The World Jewish Congress (WJC) has defended its invitation to Hungarian Prime Minister Viktor Orbán to speak at its quadriennial assembly, despite his failure to denounce the hate speech of his close friend and one of his party’s founders, Zsolt Bayer.
Mr Bayer, a journalist, has written an article calling British journalist Nick Cohen “[a] stinking excrement called something like Cohen”. Also in the article, in reference to a massacre of mostly Jewish communists in 1919, Mr Bayer expressed disappointment that “they were not all buried up to their necks in the forest of Orgovány”.

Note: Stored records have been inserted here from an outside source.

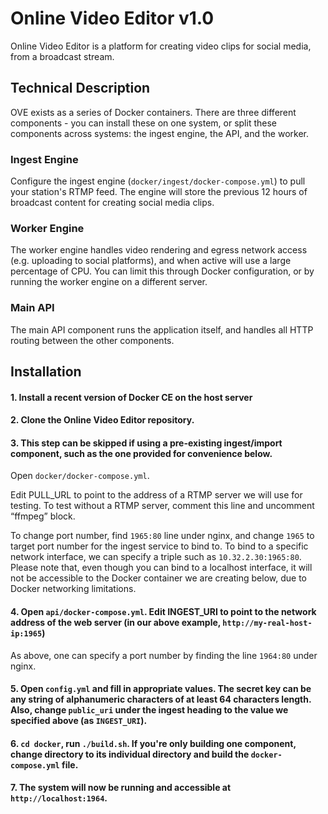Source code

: # Online Video Editor v1.0

Online Video Editor is a platform for creating video clips for social media, from a broadcast stream.

## Technical Description

OVE exists as a series of Docker containers. There are three different components - you can install these on one system, or split these components across systems: the ingest engine, the API, and the worker. 

### Ingest Engine

Configure the ingest engine (`docker/ingest/docker-compose.yml`) to pull your station's RTMP feed. The engine will store the previous 12 hours of broadcast content for creating social media clips. 

### Worker Engine

The worker engine handles video rendering and egress network access (e.g. uploading to social platforms), and when active will use a large percentage of CPU. You can limit this through Docker configuration, or by running the worker engine on a different server. 

### Main API

The main API component runs the application itself, and handles all HTTP routing between the other components. 

## Installation

#### 1. Install a recent version of Docker CE on the host server

#### 2. Clone the Online Video Editor repository.

#### 3. This step can be skipped if using a pre-existing ingest/import component, such as the one provided for convenience below. 

Open `docker/docker-compose.yml`.

Edit PULL_URL to point to the address of a RTMP server we will use for testing. To test without a RTMP server, comment this line and uncomment “ffmpeg” block. 

To change port number, find `1965:80` line under nginx, and change `1965` to target port number for the ingest service to bind to. To bind to a specific network interface, we can specify a triple such as `10.32.2.30:1965:80`. Please note that, even though you can bind to a localhost interface, it will not be accessible to the Docker container we are creating below, due to Docker networking limitations.

#### 4. Open `api/docker-compose.yml`. Edit INGEST_URI to point to the network address of the web server (in our above example, `http://my-real-host-ip:1965`)   

As above, one can specify a port number by finding the line `1964:80` under nginx. 

#### 5. Open `config.yml` and fill in appropriate values. The secret key can be any string of alphanumeric characters of at least 64 characters length. Also, change `public_uri` under the ingest heading to the value we specified above (as `INGEST_URI`). 

#### 6. `cd docker`, run `./build.sh`. If you're only building one component, change directory to its individual directory and build the `docker-compose.yml` file.

#### 7. The system will now be running and accessible at `http://localhost:1964`.
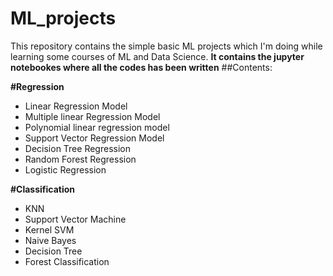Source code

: # ML_projects
This repository contains the simple basic ML projects which I'm doing while learning some courses of ML and Data Science.
**It contains the jupyter notebookes where all the codes has been written**
##Contents:

**#Regression**
- Linear Regression Model
- Multiple linear Regression Model
- Polynomial linear regression model
- Support Vector Regression Model
- Decision Tree Regression
- Random Forest Regression
- Logistic Regression

**#Classification**
- KNN 
- Support Vector Machine
- Kernel SVM
- Naive Bayes
- Decision Tree
- Forest Classification
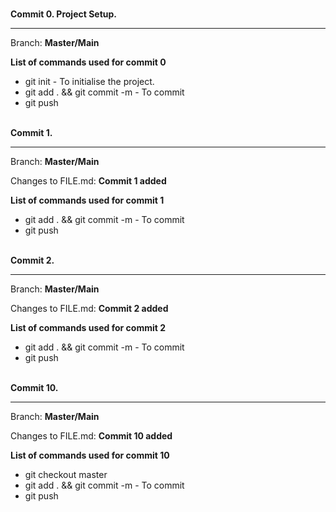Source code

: <!--- This file serves to demonstrate the step taken in the Git Exercise --->

<br><strong> Commit 0. Project Setup.</strong>
<hr>
<p> Branch: <b>Master/Main</b>
<p><b>List of commands used for commit 0</b>
<ul>
  <li>git init - To initialise the project.</li>
  <li>git add . && git commit -m - To commit </li>
  <li>git push </li>
</ul>

<br><strong> Commit 1.</strong>
<hr>
<p> Branch: <b>Master/Main</b>
<p> Changes to FILE.md: <b>Commit 1 added</b>
<p><b>List of commands used for commit 1</b>
<ul>
  <li>git add . && git commit -m - To commit </li>
  <li>git push </li>
</ul>

<br><strong> Commit 2.</strong>
<hr>
<p> Branch: <b>Master/Main</b>
<p> Changes to FILE.md: <b>Commit 2 added</b>
<p><b>List of commands used for commit 2</b>
<ul>
  <li>git add . && git commit -m - To commit </li>
  <li>git push </li>
</ul>

<br><strong> Commit 10.</strong>
<hr>
<p> Branch: <b>Master/Main</b>
<p> Changes to FILE.md: <b>Commit 10 added</b>
<p><b>List of commands used for commit 10</b>
<ul>
  <li>git checkout master</li>
  <li>git add . && git commit -m - To commit </li>
  <li>git push </li>
</ul>
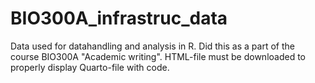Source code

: # BIO300A_infrastruc_data
Data used for datahandling and analysis in R. Did this as a part of the course BIO300A "Academic writing". 
HTML-file must be downloaded to properly display Quarto-file with code. 
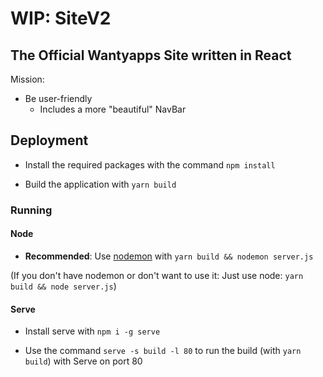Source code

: # WIP: SiteV2

## The Official Wantyapps Site written in React

Mission:

- Be user-friendly
  - Includes a more "beautiful" NavBar

## Deployment

* Install the required packages with the command `npm install`

* Build the application with `yarn build`

### Running

#### Node

* **Recommended**: Use [nodemon](https://npmjs.com/package/nodemon)
with `yarn build && nodemon server.js`

(If you don't have nodemon or don't want to use it: Just use node: `yarn build && node server.js`)

#### Serve

* Install serve with `npm i -g serve`

* Use the command `serve -s build -l 80` to run the build (with `yarn build`)
with Serve on port 80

Maram Stern, deputy secretary general of WJC, which represents Jewish communities in 100 countries around the world, said of the meeting due to take place in May: “We have invited Prime Minister Orbán because we want to hear his reaction to the rise in antisemitic and racist incidents in this country, including those involving Zsolt Bayer. I am sure Prime Minister Orbán will listen to our concerns, and we will listen to what he has to say.”

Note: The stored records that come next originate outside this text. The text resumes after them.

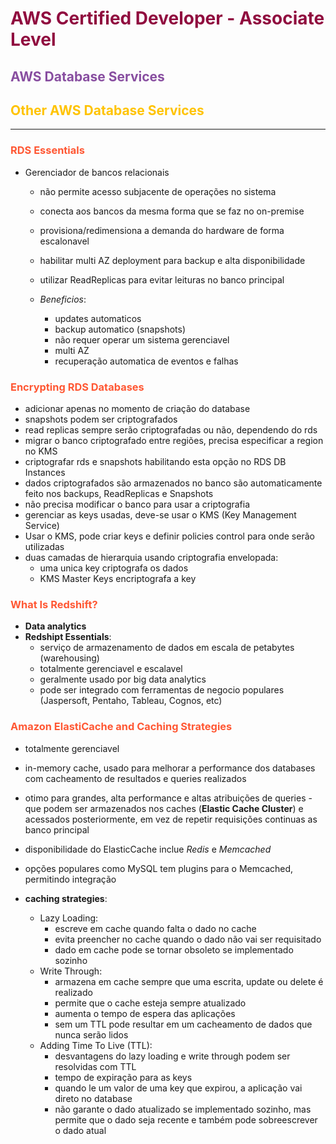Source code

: # <span style="color:#900C3F">AWS Certified Developer - Associate Level</span>
## <span style="color:#884ea0 ">**AWS Database Services**</span>
## <span style="color:#FFC300 ">Other AWS Database Services</span>

---
### <span style="color: #ff5733 ">RDS Essentials</span>

* Gerenciador de bancos relacionais
    * não permite acesso subjacente de operações no sistema
    * conecta aos bancos da mesma forma que se faz no on-premise
    * provisiona/redimensiona a demanda do hardware de forma escalonavel
    * habilitar multi AZ deployment para backup e alta disponibilidade
    * utilizar ReadReplicas para evitar leituras no banco principal

    * *Beneficios*:
        * updates automaticos
        * backup automatico (snapshots)
        * não requer operar um sistema gerenciavel
        * multi AZ
        * recuperação automatica de eventos e falhas

### <span style="color: #ff5733 ">Encrypting RDS Databases</span>

* adicionar apenas no momento de criação do database
* snapshots podem ser criptografados
* read replicas sempre serão criptografadas ou não, dependendo do rds
* migrar o banco criptografado entre regiões, precisa especificar a region no KMS
* criptografar rds e snapshots habilitando esta opção no RDS DB Instances
* dados criptografados são armazenados no banco são automaticamente feito nos backups, ReadReplicas e Snapshots
* não precisa modificar o banco para usar a criptografia
* gerenciar as keys usadas, deve-se usar o KMS (Key Management Service)
* Usar o KMS, pode criar keys e definir policies control para onde serão utilizadas
* duas camadas de hierarquia usando criptografia envelopada:
    * uma unica key criptografa os dados
    * KMS Master Keys encriptografa a key

### <span style="color: #ff5733 ">What Is Redshift?</span>

* **Data analytics**
* **Redshipt Essentials**:
    * serviço de armazenamento de dados em escala de petabytes (warehousing)
    * totalmente gerenciavel e escalavel
    * geralmente usado por big data analytics
    * pode ser integrado com ferramentas de negocio populares (Jaspersoft, Pentaho, Tableau, Cognos, etc)

### <span style="color: #ff5733 ">Amazon ElastiCache and Caching Strategies</span>

* totalmente gerenciavel
* in-memory cache, usado para melhorar a performance dos databases com cacheamento de resultados e queries realizados
* otimo para grandes, alta performance e altas atribuições de queries - que podem ser armazenados nos caches (**Elastic Cache Cluster**) e acessados posteriormente, em vez de repetir requisições continuas as banco principal
* disponibilidade do ElasticCache inclue *Redis* e *Memcached*
* opções populares como MySQL tem plugins para o Memcached, permitindo integração

* **caching strategies**:
    * Lazy Loading:
        * escreve em cache quando falta o dado no cache
        * evita preencher no cache quando o dado não vai ser requisitado
        * dado em cache pode se tornar obsoleto se implementado sozinho
    * Write Through:
        * armazena em cache sempre que uma escrita, update ou delete é realizado
        * permite que o cache esteja sempre atualizado
        * aumenta o tempo de espera das aplicações
        * sem um TTL pode resultar em um cacheamento de dados que nunca serão lidos
    * Adding Time To Live (TTL):
        * desvantagens do lazy loading e write through podem ser resolvidas com TTL
        * tempo de expiração para as keys
        * quando le um valor de uma key que expirou, a aplicação vai direto no database
        * não garante o dado atualizado se implementado sozinho, mas permite que o dado seja recente e também pode sobreescrever o dado atual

In January this year, Mr Bayer caused further outrage by calling Roma in Hungary “animals” who are “unfit for co-existence”. Despite this, he and Mr Orbán remain close friends and the Fidesz party refused to comment on the inflammatory statements.

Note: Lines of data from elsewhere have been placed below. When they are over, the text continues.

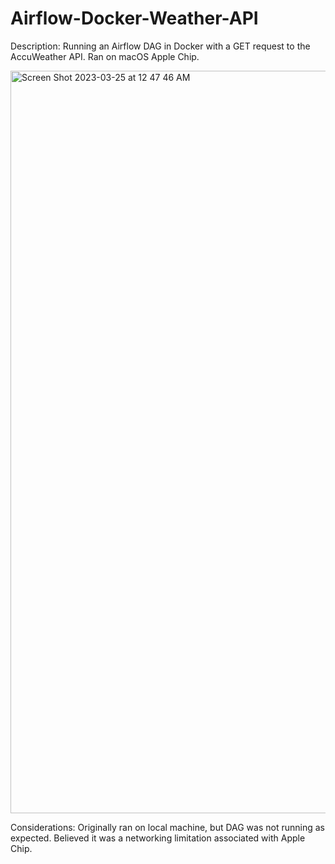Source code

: # Airflow-Docker-Weather-API

Description: Running an Airflow DAG in Docker with a GET request to the AccuWeather API. Ran on macOS Apple Chip. 

<img width="1188" alt="Screen Shot 2023-03-25 at 12 47 46 AM" src="https://user-images.githubusercontent.com/62254480/227696974-0617bf97-e77d-4a8f-92c0-f1aa207b85b7.png">

Considerations: Originally ran on local machine, but DAG was not running as expected. Believed it was a networking limitation associated with Apple Chip. 
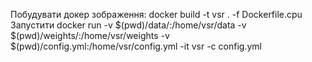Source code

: Побудувати докер зображення: docker build -t vsr . -f Dockerfile.cpu
Запустити docker run -v $(pwd)/data/:/home/vsr/data -v $(pwd)/weights/:/home/vsr/weights -v $(pwd)/config.yml:/home/vsr/config.yml -it vsr -c config.yml
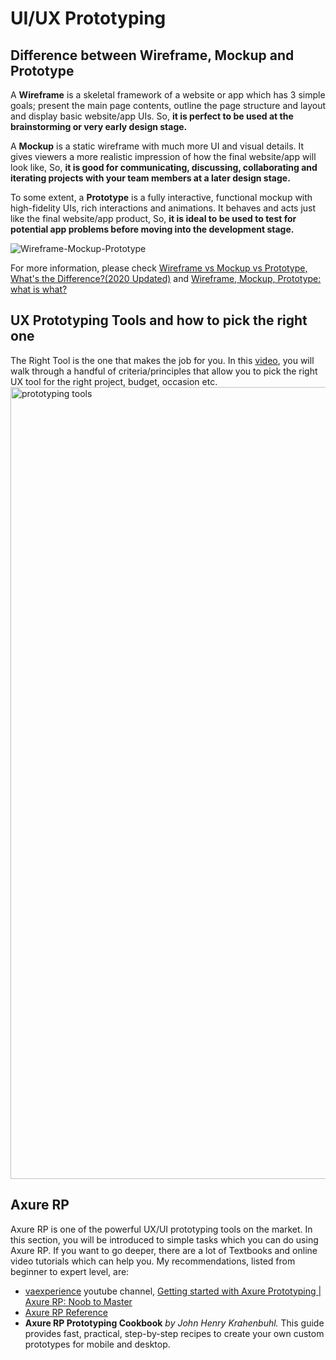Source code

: # UI/UX Prototyping 

## Difference between Wireframe, Mockup and Prototype
A **Wireframe** is a skeletal framework of a website or app which has 3 simple goals; present the main page contents, outline the page structure and layout and display basic website/app UIs. So, **it is perfect to be used at the brainstorming or very early design stage.**

A **Mockup** is a static wireframe with much more UI and visual details. It gives viewers a more realistic impression of how the final website/app will look like, So, **it is good for communicating, discussing, collaborating and iterating projects with your team members at a later design stage.**

To some extent, a **Prototype** is a fully interactive, functional mockup with high-fidelity UIs, rich interactions and animations. It behaves and acts just like the final website/app product, So, **it is ideal to be used to test for potential app problems before moving into the development stage.**

![Wireframe-Mockup-Prototype](https://user-images.githubusercontent.com/44829900/98550049-e0b27880-229b-11eb-97dd-e58e7e1e583d.jpg) 

For more information, please check [Wireframe vs Mockup vs Prototype, What's the Difference?(2020 Updated)](https://www.mockplus.com/blog/post/wireframe-mockup-prototype-selection-of-prototyping-tools) and [Wireframe, Mockup, Prototype: what is what?](https://uxplanet.org/wireframe-mockup-prototype-what-is-what-8cf2966e5a8b)

## UX Prototyping Tools and how to pick the right one 
The Right Tool is the one that makes the job for you. In this [video](https://youtu.be/J4XuVHffOUI), you will walk through a handful of criteria/principles that allow you to pick the right UX tool for the right project, budget, occasion etc. <img width="1267" alt="prototyping tools" src="https://user-images.githubusercontent.com/44829900/98557629-bca76500-22a4-11eb-8fc1-0ad78bd1f1ce.png">

## Axure RP
Axure RP is one of the powerful UX/UI prototyping tools on the market. In this section, you will be introduced to simple tasks which you can do using Axure RP. If you want to go deeper, there are a lot of Textbooks and online video tutorials which can help you. My recommendations, listed from beginner to expert level, are:
- [vaexperience](https://www.youtube.com/channel/UCMEQZDhP_k_YkFnwoCgT7SQ) youtube channel, [Getting started with Axure Prototyping | Axure RP: Noob to Master](https://www.youtube.com/watch?v=vzV2d2KxzWI&list=PLM2Dd2NIn2CrF2V-xQyZ_Nk3vQNUl2UCG)
- [Axure RP Reference](https://docs.axure.com/axure-rp/reference/getting-started-video/)
- **Axure RP Prototyping Cookbook** *by John Henry Krahenbuhl.* This guide provides fast, practical, step-by-step recipes to create your own custom prototypes for mobile and desktop. 

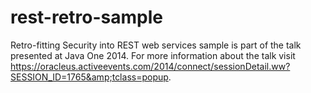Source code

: rest-retro-sample
=================
Retro-fitting Security into REST web services sample is part of the talk presented at Java One 2014.
For more information about the talk visit
    https://oracleus.activeevents.com/2014/connect/sessionDetail.ww?SESSION_ID=1765&amp;tclass=popup.
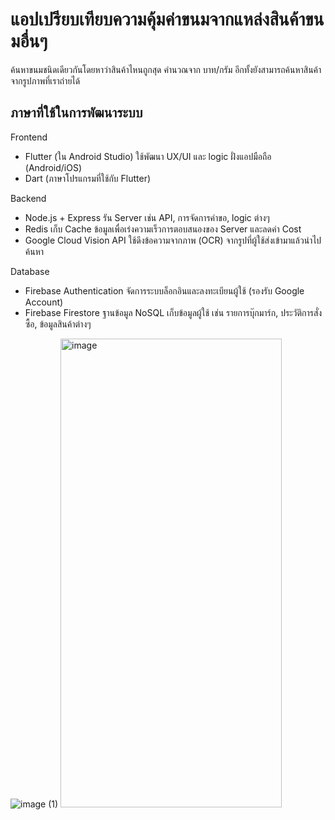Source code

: # แอปเปรียบเทียบความคุ้มค่าขนมจากแหล่งสินค้าขนมอื่นๆ

ค้นหาขนมชนิดเดียวกันโดยหาว่าสินค้าไหนถูกสุด คำนวณจาก บาท/กรัม อีกทั้งยังสามารถค้นหาสินค้าจากรูปภาพที่เราถ่ายได้

## ภาษาที่ใช้ในการพัฒนาระบบ

Frontend
- Flutter (ใน Android Studio)
ใช้พัฒนา UX/UI และ logic ฝั่งแอปมือถือ (Android/iOS)
- Dart (ภาษาโปรแกรมที่ใช้กับ Flutter)

Backend
- Node.js + Express 
รัน Server เช่น API, การจัดการคำขอ, logic ต่างๆ
- Redis
เก็บ Cache ข้อมูลเพื่อเร่งความเร็วการตอบสนองของ Server และลดค่า Cost
- Google Cloud Vision API
ใช้ดึงข้อความจากภาพ (OCR) จากรูปที่ผู้ใช้ส่งเข้ามาแล้วนำไปค้นหา

Database
- Firebase Authentication
จัดการระบบล็อกอินและลงทะเบียนผู้ใช้ (รองรับ Google Account)
- Firebase Firestore
ฐานข้อมูล NoSQL เก็บข้อมูลผู้ใช้ เช่น รายการบุ๊กมาร์ก, ประวัติการสั่งซื้อ, ข้อมูลสินค้าต่างๆ

![image (1)](https://github.com/user-attachments/assets/2a13ac73-88aa-4fef-b72e-cff93c9fb10a)
<img width="354" height="750" alt="image" src="https://github.com/user-attachments/assets/b5390315-170e-4cad-ab64-e34bf1b8fb5f" />



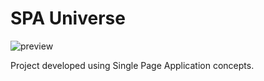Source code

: # SPA Universe

![preview](./.github/README01.gif)

Project developed using Single Page Application concepts.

The WJC’s statement came after an estimated 10,000 people marched in Budapest on Sunday protesting against antisemitism as part of the annual March of the Living. The march traditionally commemorates those who died in the Holocaust but, this year, thousands more than normal turned out carrying Israeli and EU flags in protest against the growing climate of antisemitism in Hungary.
Abraham Foxman, Director of the Anti-Defamation League, said: “We encourage Prime Minister Orbán to make the fight against antisemitism, hatred and bigotry a priority for his government and to demonstrate that commitment through action, as he recently did by protecting the March of the Living from an antisemitic protest event.”